Now admittedly, the defendant may not have always been as loving as she is naturally disposed to be. Further – she may at some points have made statements that can here be considered to have displayed cruel intent. True, by the end of the relationship she found it impossible to remain in the same room as the plaintiff. She may have thrown a shoe at him on one occasion. Although regrettable, my client’s behaviour was not entirely without reason.
I would also like to state for the record that the plaintiff acknowledges her failure to sustain an adult relationship with the plaintiff. She willingly admits that she often actively avoided sexual relations – sometimes even going as far as to feign illness, or injury – and on a few regrettable occasions refusing to shave her legs.
Ladies and gentlemen: this is a person who truly feels she was engaged under false pretences. Having been just 18 years old when the relationship began, she was in no position to take on the responsibility of being a partner and – as it turned out – a carer to the plaintiff. She was drawn in by the idea of someone older, a protector, and this ideal was reversed as soon as the relationship took hold.
This is a girl who was plucked from everything she had cultivated for herself. She had worked hard, and the results were splendid. Suddenly, she was taken to the middle of the world, forced to sit and smile. To be a teacher’s wife, and nothing else. To put on make-up before she left the house. To cease spending over 24 hours in her pyjamas, as was her wont. To deliver Christmas cards to the neighbours. To stop swearing, because it was deemed “unladylike”.
She is not liable for payment with regard to the accumulated responsibilities. She does not have to pay the household bills, because she no longer uses the Internet, or lives, or hangs around waiting for the plaintiff to come home and ignore her, or eats, or sleeps, in the residence. She no longer has to give up her meager salary to ensure that the plaintiff can enjoy life when the mood takes him; she is certainly in no position to continue funding his dilettantish whims. The plaintiff can fish, he can shoot, and he can buy as many designer suits as he deems necessary, as long as they allow him to feel like he has elevated his standing in life to an acceptable level.
I present as evidence the billable hours related to the relationship, prior to its dissolution. Included are the many hours spent traipsing around supermarkets in search of “sustainable” vegetables, as well as the amount of time the defendant sat beside a river / lake / sea in the vain hope that the plaintiff would be able to hook a pike / carp / mackerel. Also included are the amounts of hours the client spent hiding in another room because the plaintiff was “in a bad mood”.
She genuinely feels that this decision was a gift to both parties. They lived together in a tense little bubble, filled with almost constant cleaning and the purchase of terrible DVDs. The defendant secretly ate chocolate whilst pretending to be on a diet. The plaintiff drank more than is socially acceptable. This could not have continued and yet, it could have been their life forever, had my client not terminated proceedings.

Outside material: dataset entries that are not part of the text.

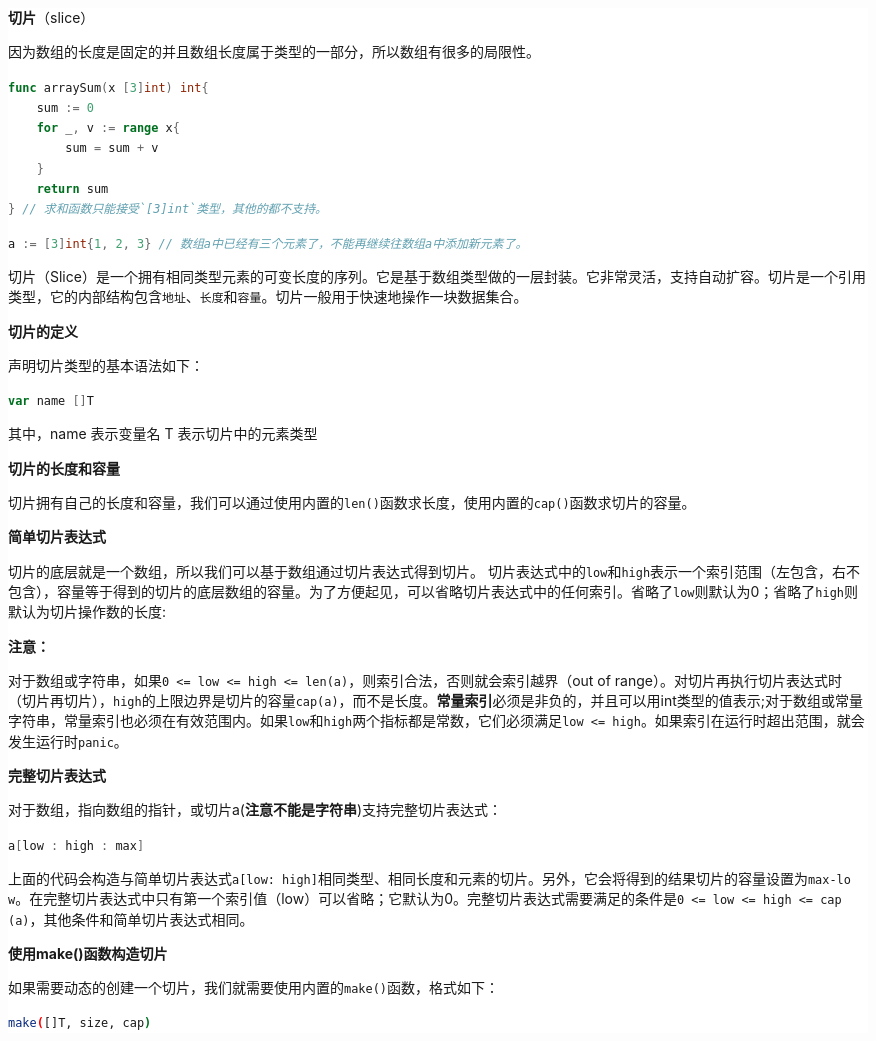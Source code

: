 **切片**（slice）

因为数组的长度是固定的并且数组长度属于类型的一部分，所以数组有很多的局限性。 

```go
func arraySum(x [3]int) int{
    sum := 0
    for _, v := range x{
        sum = sum + v
    }
    return sum
} // 求和函数只能接受`[3]int`类型，其他的都不支持。
```

```go
a := [3]int{1, 2, 3} // 数组a中已经有三个元素了，不能再继续往数组a中添加新元素了。
```

切片（Slice）是一个拥有相同类型元素的可变长度的序列。它是基于数组类型做的一层封装。它非常灵活，支持自动扩容。切片是一个引用类型，它的内部结构包含`地址`、`长度`和`容量`。切片一般用于快速地操作一块数据集合。

**切片的定义**

声明切片类型的基本语法如下：

```go
var name []T
```

其中，name 表示变量名 	 T 表示切片中的元素类型

**切片的长度和容量**

切片拥有自己的长度和容量，我们可以通过使用内置的`len()`函数求长度，使用内置的`cap()`函数求切片的容量。

**简单切片表达式**

切片的底层就是一个数组，所以我们可以基于数组通过切片表达式得到切片。 切片表达式中的`low`和`high`表示一个索引范围（左包含，右不包含），容量等于得到的切片的底层数组的容量。为了方便起见，可以省略切片表达式中的任何索引。省略了`low`则默认为0；省略了`high`则默认为切片操作数的长度:

**注意：**

对于数组或字符串，如果`0 <= low <= high <= len(a)`，则索引合法，否则就会索引越界（out of range）。对切片再执行切片表达式时（切片再切片），`high`的上限边界是切片的容量`cap(a)`，而不是长度。**常量索引**必须是非负的，并且可以用int类型的值表示;对于数组或常量字符串，常量索引也必须在有效范围内。如果`low`和`high`两个指标都是常数，它们必须满足`low <= high`。如果索引在运行时超出范围，就会发生运行时`panic`。

**完整切片表达式**

对于数组，指向数组的指针，或切片a(**注意不能是字符串**)支持完整切片表达式：

```go
a[low : high : max]
```

上面的代码会构造与简单切片表达式`a[low: high]`相同类型、相同长度和元素的切片。另外，它会将得到的结果切片的容量设置为`max-low`。在完整切片表达式中只有第一个索引值（low）可以省略；它默认为0。完整切片表达式需要满足的条件是`0 <= low <= high <= cap(a)`，其他条件和简单切片表达式相同。

**使用make()函数构造切片**

如果需要动态的创建一个切片，我们就需要使用内置的`make()`函数，格式如下：

```bash
make([]T, size, cap)
```
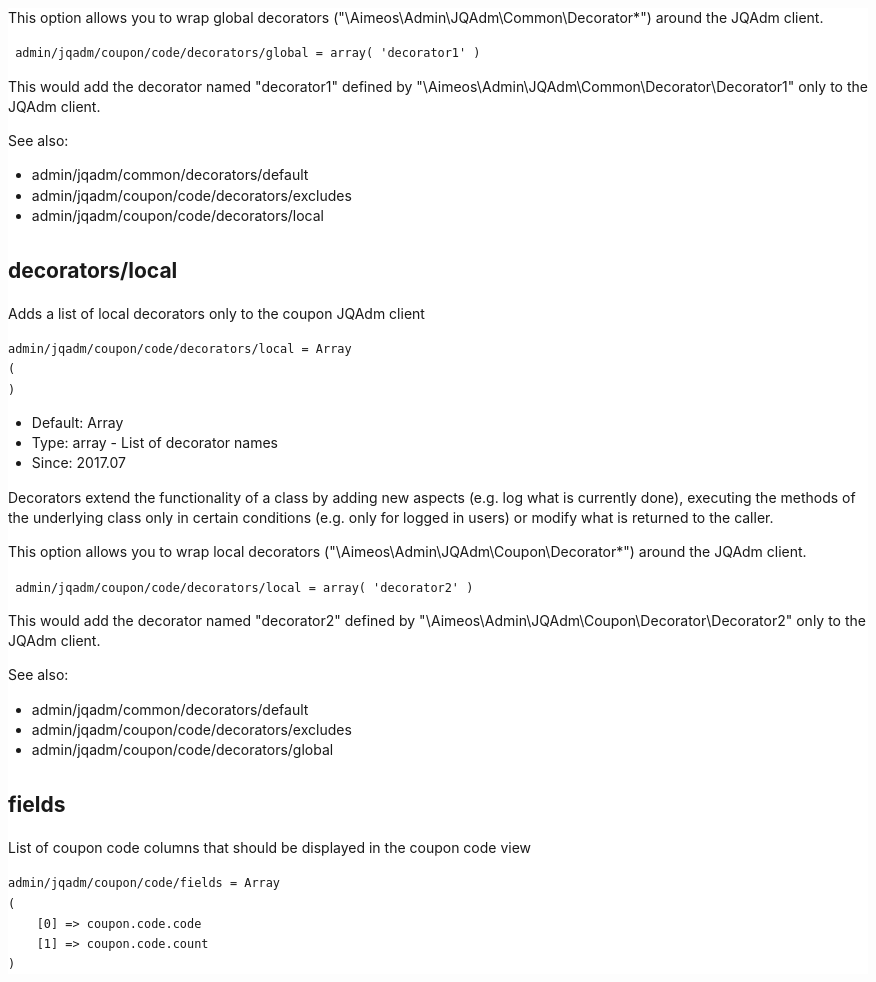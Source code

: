 This option allows you to wrap global decorators
("\Aimeos\Admin\JQAdm\Common\Decorator\*") around the JQAdm client.

```
 admin/jqadm/coupon/code/decorators/global = array( 'decorator1' )
```

This would add the decorator named "decorator1" defined by
"\Aimeos\Admin\JQAdm\Common\Decorator\Decorator1" only to the JQAdm client.

See also:

* admin/jqadm/common/decorators/default
* admin/jqadm/coupon/code/decorators/excludes
* admin/jqadm/coupon/code/decorators/local

## decorators/local

Adds a list of local decorators only to the coupon JQAdm client

```
admin/jqadm/coupon/code/decorators/local = Array
(
)
```

* Default: Array
* Type: array - List of decorator names
* Since: 2017.07

Decorators extend the functionality of a class by adding new aspects
(e.g. log what is currently done), executing the methods of the underlying
class only in certain conditions (e.g. only for logged in users) or
modify what is returned to the caller.

This option allows you to wrap local decorators
("\Aimeos\Admin\JQAdm\Coupon\Decorator\*") around the JQAdm client.

```
 admin/jqadm/coupon/code/decorators/local = array( 'decorator2' )
```

This would add the decorator named "decorator2" defined by
"\Aimeos\Admin\JQAdm\Coupon\Decorator\Decorator2" only to the JQAdm client.

See also:

* admin/jqadm/common/decorators/default
* admin/jqadm/coupon/code/decorators/excludes
* admin/jqadm/coupon/code/decorators/global

## fields

List of coupon code columns that should be displayed in the coupon code view

```
admin/jqadm/coupon/code/fields = Array
(
    [0] => coupon.code.code
    [1] => coupon.code.count
)
```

Furthermore, she asks that the plaintiff consider any future children that may have been spawned in a misguided attempt to solidify the union. These phantom children – the results of a gene roulette including the defendant’s ridiculous paleness and the plaintiff’s tiny features – would have been forced to atone for their parents’ misery. They would have had to sit in the back of a car bound for a nondescript countryside, inhaling second-hand cigarette smoke and malice. It is thus a service, rather than an act of misconduct.

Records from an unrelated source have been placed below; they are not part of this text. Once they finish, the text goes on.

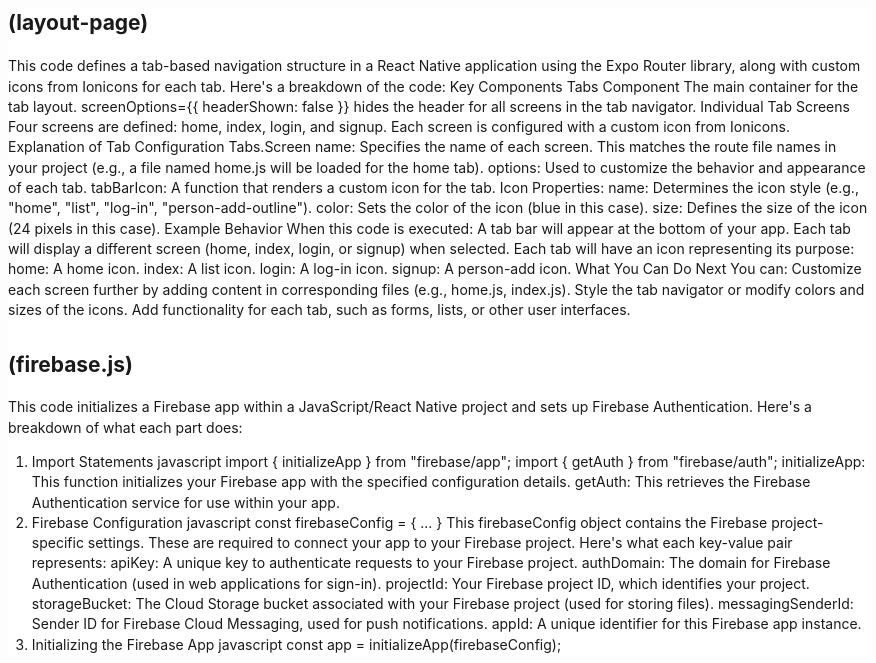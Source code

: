 ##                                                                    (layout-page)
This code defines a tab-based navigation structure in a React Native application using the Expo Router library, along with custom icons from Ionicons for each tab. Here's a breakdown of the code:
Key Components
Tabs Component
The main container for the tab layout.
screenOptions={{ headerShown: false }} hides the header for all screens in the tab navigator.
Individual Tab Screens
Four screens are defined: home, index, login, and signup.
Each screen is configured with a custom icon from Ionicons.
Explanation of Tab Configuration
Tabs.Screen
name: Specifies the name of each screen. This matches the route file names in your project (e.g., a file named home.js will be loaded for the home tab).
options: Used to customize the behavior and appearance of each tab.
tabBarIcon: A function that renders a custom icon for the tab.
Icon Properties:
name: Determines the icon style (e.g., "home", "list", "log-in", "person-add-outline").
color: Sets the color of the icon (blue in this case).
size: Defines the size of the icon (24 pixels in this case).
Example Behavior
When this code is executed:
A tab bar will appear at the bottom of your app.
Each tab will display a different screen (home, index, login, or signup) when selected.
Each tab will have an icon representing its purpose:
home: A home icon.
index: A list icon.
login: A log-in icon.
signup: A person-add icon.
What You Can Do Next
You can:
Customize each screen further by adding content in corresponding files (e.g., home.js, index.js).
Style the tab navigator or modify colors and sizes of the icons.
Add functionality for each tab, such as forms, lists, or other user interfaces.
##                                                                    (firebase.js)
This code initializes a Firebase app within a JavaScript/React Native project and sets up Firebase Authentication. Here's a breakdown of what each part does:
1. Import Statements
javascript
import { initializeApp } from "firebase/app";
import { getAuth } from "firebase/auth";
initializeApp: This function initializes your Firebase app with the specified configuration details.
getAuth: This retrieves the Firebase Authentication service for use within your app.
2. Firebase Configuration
javascript
const firebaseConfig = { ... }
This firebaseConfig object contains the Firebase project-specific settings. These are required to connect your app to your Firebase project. Here's what each key-value pair represents:
apiKey: A unique key to authenticate requests to your Firebase project.
authDomain: The domain for Firebase Authentication (used in web applications for sign-in).
projectId: Your Firebase project ID, which identifies your project.
storageBucket: The Cloud Storage bucket associated with your Firebase project (used for storing files).
messagingSenderId: Sender ID for Firebase Cloud Messaging, used for push notifications.
appId: A unique identifier for this Firebase app instance.
3. Initializing the Firebase App
javascript
const app = initializeApp(firebaseConfig);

We present to you the case of a girl who was passive. Is passivity a crime? From a purely legal perspective, lying down and allowing life to wash over you – even if said life leaves you screaming on the inside – does not make you a criminal. Unfortunately, it means that she will forever have to live with the fact that six whole months of her post-University life were spent following the plaintiff around. Yes, she gave up on the relationship. She called an end to the agreement. After years of work – from both sides – and a great deal of investment for a supposed future, the defendant ended it. It is over, and this case should be closed.